El puente llevaba a una terraza. El suelo era un mosaico representando dos
hachas cruzadas, el símbolo de los enanos. Al borde de la sima se levantaba una
balaustrada, grande para los enanos, pero pequeña para él. La fachada del
palacio estaba incrustada en la roca, allí donde terminaba el mármol
comenzaba la piedra. El mármol blanco reflejaba la luz de las antorchas,
lo que hacía que pareciera que el palacio brillaba. La puerta era alta, de
hierro y estaba decorada con las dos hachas enanas cruzadas. Para cruzarla,
Killian pasó entre dos enanos armados y con una mirada fiera en la cara. Los
pedestales sobre los que estaban los delataban como estatuas.
La puerta daba a una sala más larga que ancha. Flanqueando el salón del
trono, se encontraban estatuas de enanos gigantes enfundados en pesadas
armaduras. Una tupida alfombra cruzaba la sala desde la puerta hasta el trono
de piedra de Margma y ahogaba el sonido de los pasos de Killian. Aparte de la
puerta que acababa de cruzar, no se veía ninguna otra puerta en las paredes. Aun
así, Killian sospechaba que tendría que haber alguna, los enanos eran expertos
disimulando las puertas que no querían que se vieran. Detrás del trono había
tres grandes cristaleras por las que se filtraba el sol de media tarde. Esto
creaba unas sombras sobre el trono haciendo que quien entrara a la sala no
pudiera ver bien a su ocupante hasta que estuviera cerca.
Había tres enanos hablando con el rey. Killian agudizo el oído y oyó algo
sobre un rebaño de cabras y pastos. Margma los silenció levantando la mano
cuando Killian estaba cerca.
- Caballeros, no os preocupéis. Mandare más guardias con los rebaños. - dijo
con una potente voz que retumbó en el salón.
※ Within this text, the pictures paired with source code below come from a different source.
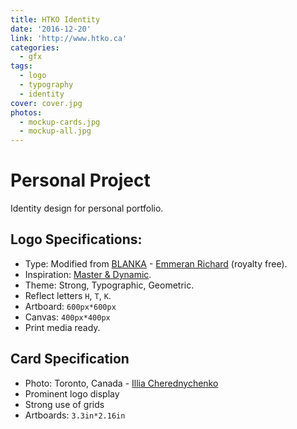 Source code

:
 ```yaml
---
title: HTKO Identity
date: '2016-12-20'
link: 'http://www.htko.ca'
categories:
  - gfx
tags:
  - logo
  - typography
  - identity
cover: cover.jpg
photos:
  - mockup-cards.jpg
  - mockup-all.jpg
---
```

# Personal Project
Identity design for personal portfolio.

## Logo Specifications:
* Type: Modified from [BLANKA](http://www.emmeranrichard.fr/portfolio/blanka-font/) - [Emmeran Richard](http://www.emmeranrichard.fr/) (royalty free).
* Inspiration: [Master & Dynamic](http://www.masterdynamic.eu/).
* Theme: Strong, Typographic, Geometric.
* Reflect letters `H`, `T`, `K`.
* Artboard: `600px*600px`
* Canvas: `400px*400px`
* Print media ready.

## Card Specification
* Photo: Toronto, Canada - [Illia Cherednychenko](https://unsplash.com/@yourturn?photo=86xXPfp48ec)
* Prominent logo display
* Strong use of grids
* Artboards: `3.3in*2.16in`
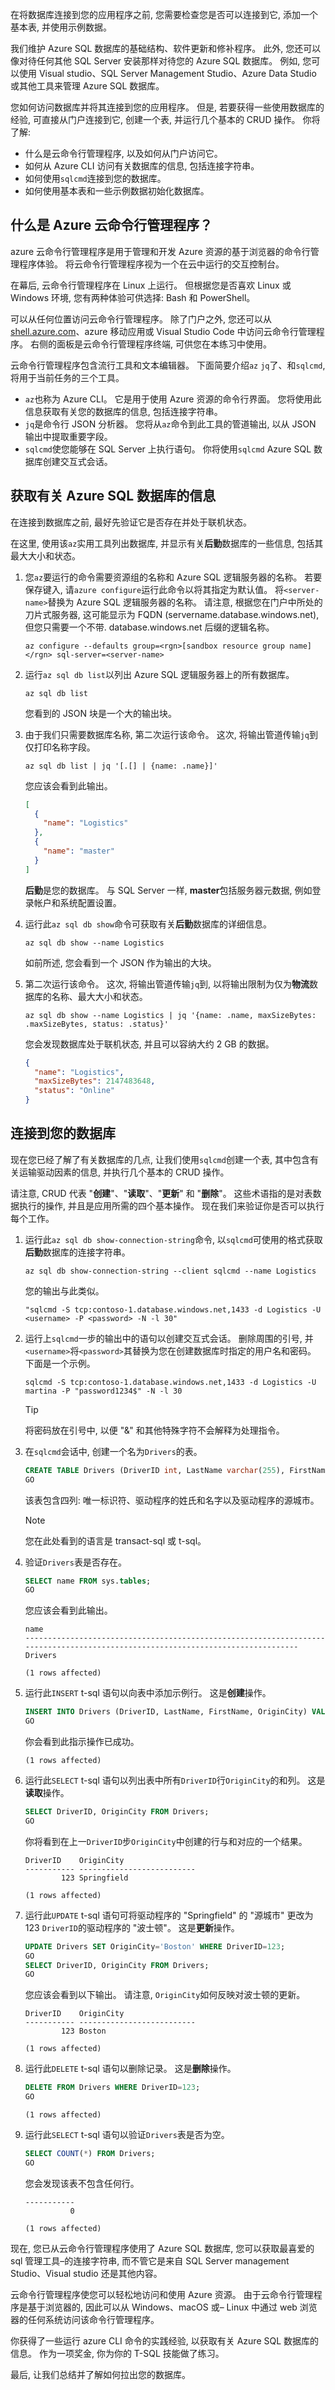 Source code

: 在将数据库连接到您的应用程序之前, 您需要检查您是否可以连接到它, 添加一个基本表, 并使用示例数据。

我们维护 Azure SQL 数据库的基础结构、软件更新和修补程序。 此外, 您还可以像对待任何其他 SQL Server 安装那样对待您的 Azure SQL 数据库。 例如, 您可以使用 Visual studio、SQL Server Management Studio、Azure Data Studio 或其他工具来管理 Azure SQL 数据库。

您如何访问数据库并将其连接到您的应用程序。 但是, 若要获得一些使用数据库的经验, 可直接从门户连接到它, 创建一个表, 并运行几个基本的 CRUD 操作。 你将了解:

- 什么是云命令行管理程序, 以及如何从门户访问它。
- 如何从 Azure CLI 访问有关数据库的信息, 包括连接字符串。
- 如何使用`sqlcmd`连接到您的数据库。
- 如何使用基本表和一些示例数据初始化数据库。

## <a name="what-is-azure-cloud-shell"></a>什么是 Azure 云命令行管理程序？

azure 云命令行管理程序是用于管理和开发 Azure 资源的基于浏览器的命令行管理程序体验。 将云命令行管理程序视为一个在云中运行的交互控制台。

在幕后, 云命令行管理程序在 Linux 上运行。 但根据您是否喜欢 Linux 或 Windows 环境, 您有两种体验可供选择: Bash 和 PowerShell。

可以从任何位置访问云命令行管理程序。 除了门户之外, 您还可以从[shell.azure.com](https://shell.azure.com/)、azure 移动应用或 Visual Studio Code 中访问云命令行管理程序。 右侧的面板是云命令行管理程序终端, 可供您在本练习中使用。

云命令行管理程序包含流行工具和文本编辑器。 下面简要介绍`az` `jq`了、和`sqlcmd`, 将用于当前任务的三个工具。

- `az`也称为 Azure CLI。 它是用于使用 Azure 资源的命令行界面。 您将使用此信息获取有关您的数据库的信息, 包括连接字符串。
- `jq`是命令行 JSON 分析器。 您将从`az`命令到此工具的管道输出, 以从 JSON 输出中提取重要字段。
- `sqlcmd`使您能够在 SQL Server 上执行语句。 你将使用`sqlcmd` Azure SQL 数据库创建交互式会话。

## <a name="get-information-about-your-azure-sql-database"></a>获取有关 Azure SQL 数据库的信息

在连接到数据库之前, 最好先验证它是否存在并处于联机状态。

在这里, 使用该`az`实用工具列出数据库, 并显示有关**后勤**数据库的一些信息, 包括其最大大小和状态。

1. 您`az`要运行的命令需要资源组的名称和 Azure SQL 逻辑服务器的名称。 若要保存键入, 请`azure configure`运行此命令以将其指定为默认值。
    将`<server-name>`替换为 Azure SQL 逻辑服务器的名称。 请注意, 根据您在门户中所处的刀片式服务器, 这可能显示为 FQDN (servername.database.windows.net), 但您只需要一个不带. database.windows.net 后缀的逻辑名称。

    ```azurecli
    az configure --defaults group=<rgn>[sandbox resource group name]</rgn> sql-server=<server-name>
    ```

1. 运行`az sql db list`以列出 Azure SQL 逻辑服务器上的所有数据库。

    ```azurecli
    az sql db list
    ```
    您看到的 JSON 块是一个大的输出块。

1. 由于我们只需要数据库名称, 第二次运行该命令。 这次, 将输出管道传输`jq`到仅打印名称字段。
   
     ```azurecli
    az sql db list | jq '[.[] | {name: .name}]'
    ```
    
    您应该会看到此输出。
    
    ```json
    [
      {
        "name": "Logistics"
      },
      {
        "name": "master"
      }
    ]
    ```

    **后勤**是您的数据库。 与 SQL Server 一样, **master**包括服务器元数据, 例如登录帐户和系统配置设置。

1. 运行此`az sql db show`命令可获取有关**后勤**数据库的详细信息。

    ```azurecli
    az sql db show --name Logistics
    ```

    如前所述, 您会看到一个 JSON 作为输出的大块。

1. 第二次运行该命令。 这次, 将输出管道传输`jq`到, 以将输出限制为仅为**物流**数据库的名称、最大大小和状态。

    ```azurecli
    az sql db show --name Logistics | jq '{name: .name, maxSizeBytes: .maxSizeBytes, status: .status}'
    ```

    您会发现数据库处于联机状态, 并且可以容纳大约 2 GB 的数据。

    ```json
    {
      "name": "Logistics",
      "maxSizeBytes": 2147483648,
      "status": "Online"
    }
    ```

## <a name="connect-to-your-database"></a>连接到您的数据库

现在您已经了解了有关数据库的几点, 让我们使用`sqlcmd`创建一个表, 其中包含有关运输驱动因素的信息, 并执行几个基本的 CRUD 操作。

请注意, CRUD 代表 "**创建**"、"**读取**"、"**更新**" 和 "**删除**"。 这些术语指的是对表数据执行的操作, 并且是应用所需的四个基本操作。 现在我们来验证你是否可以执行每个工作。

1. 运行此`az sql db show-connection-string`命令, 以`sqlcmd`可使用的格式获取**后勤**数据库的连接字符串。

    ```azurecli
    az sql db show-connection-string --client sqlcmd --name Logistics
    ```

    您的输出与此类似。

    ```output
    "sqlcmd -S tcp:contoso-1.database.windows.net,1433 -d Logistics -U <username> -P <password> -N -l 30"
    ```

1. 运行上`sqlcmd`一步的输出中的语句以创建交互式会话。 删除周围的引号, 并`<username>`将`<password>`其替换为您在创建数据库时指定的用户名和密码。 下面是一个示例。

    ```console
    sqlcmd -S tcp:contoso-1.database.windows.net,1433 -d Logistics -U martina -P "password1234$" -N -l 30
    ```

    > [!TIP]
    > 将密码放在引号中, 以便 "&" 和其他特殊字符不会解释为处理指令。

1. 在`sqlcmd`会话中, 创建一个名为`Drivers`的表。

    ```sql
    CREATE TABLE Drivers (DriverID int, LastName varchar(255), FirstName varchar(255), OriginCity varchar(255));
    GO
    ```

    该表包含四列: 唯一标识符、驱动程序的姓氏和名字以及驱动程序的源城市。

    > [!NOTE]
    > 您在此处看到的语言是 transact-sql 或 t-sql。

1. 验证`Drivers`表是否存在。

    ```sql
    SELECT name FROM sys.tables;
    GO
    ```

    您应该会看到此输出。

    ```output
    name
    --------------------------------------------------------------------------------------------------------------------------------
    Drivers

    (1 rows affected)
    ```

1. 运行此`INSERT` t-sql 语句以向表中添加示例行。 这是**创建**操作。

    ```sql
    INSERT INTO Drivers (DriverID, LastName, FirstName, OriginCity) VALUES (123, 'Zirne', 'Laura', 'Springfield');
    GO
    ```

    你会看到此指示操作已成功。

    ```output
    (1 rows affected)
    ```

1. 运行此`SELECT` t-sql 语句以列出表中所有`DriverID`行`OriginCity`的和列。 这是**读取**操作。

    ```sql
    SELECT DriverID, OriginCity FROM Drivers;
    GO
    ```

    你将看到在上一`DriverID`步`OriginCity`中创建的行与和对应的一个结果。

    ```output
    DriverID    OriginCity
    ----------- --------------------------
            123 Springfield

    (1 rows affected)
    ```

1. 运行此`UPDATE` t-sql 语句可将驱动程序的 "Springfield" 的 "源城市" 更改为 123 `DriverID`的驱动程序的 "波士顿"。 这是**更新**操作。

    ```sql
    UPDATE Drivers SET OriginCity='Boston' WHERE DriverID=123;
    GO
    SELECT DriverID, OriginCity FROM Drivers;
    GO
    ```

    您应该会看到以下输出。 请注意, `OriginCity`如何反映对波士顿的更新。

    ```output
    DriverID    OriginCity
    ----------- --------------------------
            123 Boston

    (1 rows affected)
    ```

1. 运行此`DELETE` t-sql 语句以删除记录。 这是**删除**操作。

    ```sql
    DELETE FROM Drivers WHERE DriverID=123;
    GO
    ```

    ```output
    (1 rows affected)
    ```

1. 运行此`SELECT` t-sql 语句以验证`Drivers`表是否为空。

    ```sql
    SELECT COUNT(*) FROM Drivers;
    GO
    ```

    您会发现该表不包含任何行。

    ```output
    -----------
              0

    (1 rows affected)
    ```

现在, 您已从云命令行管理程序使用了 Azure SQL 数据库, 您可以获取最喜爱的 sql 管理工具&ndash;的连接字符串, 而不管它是来自 SQL Server management Studio、Visual studio 还是其他内容。

云命令行管理程序使您可以轻松地访问和使用 Azure 资源。 由于云命令行管理程序是基于浏览器的, 因此可以从 Windows、macOS 或&ndash; Linux 中通过 web 浏览器的任何系统访问该命令行管理程序。

你获得了一些运行 azure CLI 命令的实践经验, 以获取有关 Azure SQL 数据库的信息。 作为一项奖金, 你为你的 T-SQL 技能做了练习。

最后, 让我们总结并了解如何拉出您的数据库。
Los enanos hicieron una reverencia y se retiraron a paso rápido. Killian se
arrodilló delante del rey. Margma lo miraba mientras repiqueteaba los dedos
encima del casco de uno de los enanos tallados en el trono. Éste había sido
tallado en la propia piedra por los primeros enanos cuando excavaron el
palacio. Sobre los reposabrazos se elevaban dos estatuas cruzando sus hachas en
lo alto y formando el respaldo. Por encima de las hachas había tallada una
corona de oro decorada con diamantes, esmeraldas y rubíes, la misma que
reposaba sobre la cabeza de Margma. El rey tenía el pelo, de un color rojo
oscuro, suelto cayéndole por la espalda mientras que el pecho se lo tapaba su
gran barba. Ésta la tenía decorada con cadenas y pequeñas placas de oro y
plata. Vestía con un chaleco marrón oscuro bordado con formas intrincadas en
las que se podía perder la vista, unas calzas del mismo color y unas botas
altas.
- Killian, Killian, Killian. - dijo acompasando las palabras con los
repiqueteos que hacía con los dedos. - ¿Tu puedes entender que ahora que los
orcos han emigrado al norte, los rebaños de cabras necesiten más protección?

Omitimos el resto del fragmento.